If Sinn Fein history is kind to him it might not be as straightforward for Martin McGuinness. In a strange twist of fate Sinn Fein's electoral success might come to serve as a damning indictment of his role, casting him as the deferential deputy who seemingly put up with no small amount of crap.
Unlike Gerry Adams, Mr McGuinness displayed little ego in office and appeared willing to serve in Stormont regardless of what the DUP threw at him. "I watched in the Assembly as former IRA men and women sat as quiet as mice as the DUP humiliated them," says an SDLP MLA.

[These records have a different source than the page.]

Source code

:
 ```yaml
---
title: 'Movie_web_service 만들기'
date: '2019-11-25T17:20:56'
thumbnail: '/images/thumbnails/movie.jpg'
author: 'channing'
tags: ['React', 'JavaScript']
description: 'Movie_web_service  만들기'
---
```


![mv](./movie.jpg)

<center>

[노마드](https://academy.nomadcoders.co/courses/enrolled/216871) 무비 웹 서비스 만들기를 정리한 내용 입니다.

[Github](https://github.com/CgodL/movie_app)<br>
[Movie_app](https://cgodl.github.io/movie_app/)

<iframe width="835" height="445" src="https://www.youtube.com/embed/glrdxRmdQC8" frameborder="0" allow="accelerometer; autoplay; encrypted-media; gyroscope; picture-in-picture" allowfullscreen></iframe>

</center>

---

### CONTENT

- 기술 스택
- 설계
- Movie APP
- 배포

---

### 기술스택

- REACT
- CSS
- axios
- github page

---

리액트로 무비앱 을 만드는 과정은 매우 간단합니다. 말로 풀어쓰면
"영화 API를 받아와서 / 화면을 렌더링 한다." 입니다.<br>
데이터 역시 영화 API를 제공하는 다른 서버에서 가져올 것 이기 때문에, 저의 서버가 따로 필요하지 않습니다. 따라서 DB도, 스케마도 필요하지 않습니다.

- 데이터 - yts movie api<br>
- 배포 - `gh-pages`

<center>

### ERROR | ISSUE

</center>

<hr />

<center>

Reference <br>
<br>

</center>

What Northern nationalism should learn from the Sinn Fein experience in the Stormont Executive is that the same careerist cartel who put up with “deliberate provocation, arrogance and disrespect” from the DUP, has been retuned largely unchanged. Without scrutiny there will only be sorrow.

6 comments:

  1. The DUP suffered a bit of a double own-goal. This election result was more about the electorate anger and frustration at the corruption and scandals and uselessness of Stormont. The Adams factor was minimal I think. The DUP attitude has energised the RC vote and perhaps resulted in their own loss of MLAs. If SF resume the doormat approach of the last decade I think the electorate will punish THEM next time out. Which may be pretty soon if Direct Rule isn't triggered first. But the Adams factor was minimal in this result I believe regardless of Foster's attempt to make him the major issue.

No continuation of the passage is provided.